_WORK ORDER:_
Listed below are entries; give the number of lines among them that include "optimize", and only that number.

=== Section Start ===

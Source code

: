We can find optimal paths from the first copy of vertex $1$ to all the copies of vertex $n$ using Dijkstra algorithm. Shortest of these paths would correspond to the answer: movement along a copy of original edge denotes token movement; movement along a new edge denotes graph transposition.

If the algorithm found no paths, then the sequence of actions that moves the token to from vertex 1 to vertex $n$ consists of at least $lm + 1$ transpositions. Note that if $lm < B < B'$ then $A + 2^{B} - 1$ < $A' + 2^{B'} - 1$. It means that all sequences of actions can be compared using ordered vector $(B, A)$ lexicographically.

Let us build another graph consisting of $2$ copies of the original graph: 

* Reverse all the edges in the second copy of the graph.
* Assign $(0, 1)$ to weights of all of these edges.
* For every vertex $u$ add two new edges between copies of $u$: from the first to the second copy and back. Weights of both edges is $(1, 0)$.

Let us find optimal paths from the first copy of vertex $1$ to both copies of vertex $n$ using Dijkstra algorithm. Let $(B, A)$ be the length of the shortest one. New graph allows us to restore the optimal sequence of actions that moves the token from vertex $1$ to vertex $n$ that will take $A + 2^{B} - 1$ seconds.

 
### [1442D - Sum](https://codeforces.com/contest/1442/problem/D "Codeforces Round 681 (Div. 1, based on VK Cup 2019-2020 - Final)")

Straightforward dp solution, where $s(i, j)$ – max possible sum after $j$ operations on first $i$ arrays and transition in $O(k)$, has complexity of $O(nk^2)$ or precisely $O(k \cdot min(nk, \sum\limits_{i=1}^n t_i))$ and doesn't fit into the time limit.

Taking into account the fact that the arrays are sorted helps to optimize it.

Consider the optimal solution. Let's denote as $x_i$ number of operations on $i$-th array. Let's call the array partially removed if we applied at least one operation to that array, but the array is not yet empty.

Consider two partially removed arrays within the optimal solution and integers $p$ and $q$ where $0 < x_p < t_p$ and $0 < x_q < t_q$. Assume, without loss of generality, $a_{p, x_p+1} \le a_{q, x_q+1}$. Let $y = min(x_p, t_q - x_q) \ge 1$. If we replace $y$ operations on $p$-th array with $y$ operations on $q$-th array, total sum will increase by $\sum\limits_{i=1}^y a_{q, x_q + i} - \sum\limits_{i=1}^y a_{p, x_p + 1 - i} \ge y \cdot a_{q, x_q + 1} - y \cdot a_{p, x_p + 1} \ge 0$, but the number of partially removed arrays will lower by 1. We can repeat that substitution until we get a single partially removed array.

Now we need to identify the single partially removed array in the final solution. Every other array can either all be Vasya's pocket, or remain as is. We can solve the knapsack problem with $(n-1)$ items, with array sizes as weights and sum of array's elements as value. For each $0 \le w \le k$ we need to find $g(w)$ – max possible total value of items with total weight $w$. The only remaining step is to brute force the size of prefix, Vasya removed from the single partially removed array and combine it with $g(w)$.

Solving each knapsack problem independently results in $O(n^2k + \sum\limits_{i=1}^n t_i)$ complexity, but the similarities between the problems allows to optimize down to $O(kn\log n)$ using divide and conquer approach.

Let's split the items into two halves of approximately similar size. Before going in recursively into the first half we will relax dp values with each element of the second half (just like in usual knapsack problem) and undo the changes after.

=== Section End ===

_SOLUTION FOR THIS PROBLEM:_
2